The data:
######

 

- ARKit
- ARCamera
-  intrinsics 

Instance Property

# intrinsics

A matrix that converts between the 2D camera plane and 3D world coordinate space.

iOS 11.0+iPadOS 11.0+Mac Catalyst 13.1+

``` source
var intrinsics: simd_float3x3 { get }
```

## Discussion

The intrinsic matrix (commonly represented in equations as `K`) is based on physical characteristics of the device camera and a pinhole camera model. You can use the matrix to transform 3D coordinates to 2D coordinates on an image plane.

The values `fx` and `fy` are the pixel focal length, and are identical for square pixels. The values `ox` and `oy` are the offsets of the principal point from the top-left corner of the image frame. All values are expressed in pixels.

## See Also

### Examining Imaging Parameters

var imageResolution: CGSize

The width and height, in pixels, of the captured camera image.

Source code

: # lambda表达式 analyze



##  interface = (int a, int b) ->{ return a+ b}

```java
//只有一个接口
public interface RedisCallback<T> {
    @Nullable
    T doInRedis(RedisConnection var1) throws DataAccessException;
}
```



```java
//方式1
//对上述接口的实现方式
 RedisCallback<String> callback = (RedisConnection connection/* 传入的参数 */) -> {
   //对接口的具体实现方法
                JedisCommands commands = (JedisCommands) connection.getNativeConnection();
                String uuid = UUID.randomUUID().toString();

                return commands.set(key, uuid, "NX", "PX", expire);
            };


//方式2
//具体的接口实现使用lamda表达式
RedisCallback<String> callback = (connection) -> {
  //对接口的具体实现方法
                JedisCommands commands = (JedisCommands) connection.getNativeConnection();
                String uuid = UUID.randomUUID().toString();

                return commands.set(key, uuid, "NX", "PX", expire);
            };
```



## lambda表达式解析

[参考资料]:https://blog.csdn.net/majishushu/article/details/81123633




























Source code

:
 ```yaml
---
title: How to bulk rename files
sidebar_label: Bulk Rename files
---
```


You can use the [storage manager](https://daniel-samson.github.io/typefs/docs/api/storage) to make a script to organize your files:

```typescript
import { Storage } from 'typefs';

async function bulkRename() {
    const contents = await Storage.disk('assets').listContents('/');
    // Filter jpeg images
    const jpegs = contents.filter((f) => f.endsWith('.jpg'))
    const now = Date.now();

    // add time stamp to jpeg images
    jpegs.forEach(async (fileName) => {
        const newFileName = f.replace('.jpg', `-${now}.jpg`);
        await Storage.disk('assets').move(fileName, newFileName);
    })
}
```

######

What you will do: Could you return every line from the entries above in which the string "RedisCallback" occurs?

Finished exercise:
public interface RedisCallback<T> {
 RedisCallback<String> callback = (RedisConnection connection/* 传入的参数 */) -> {
RedisCallback<String> callback = (connection) -> {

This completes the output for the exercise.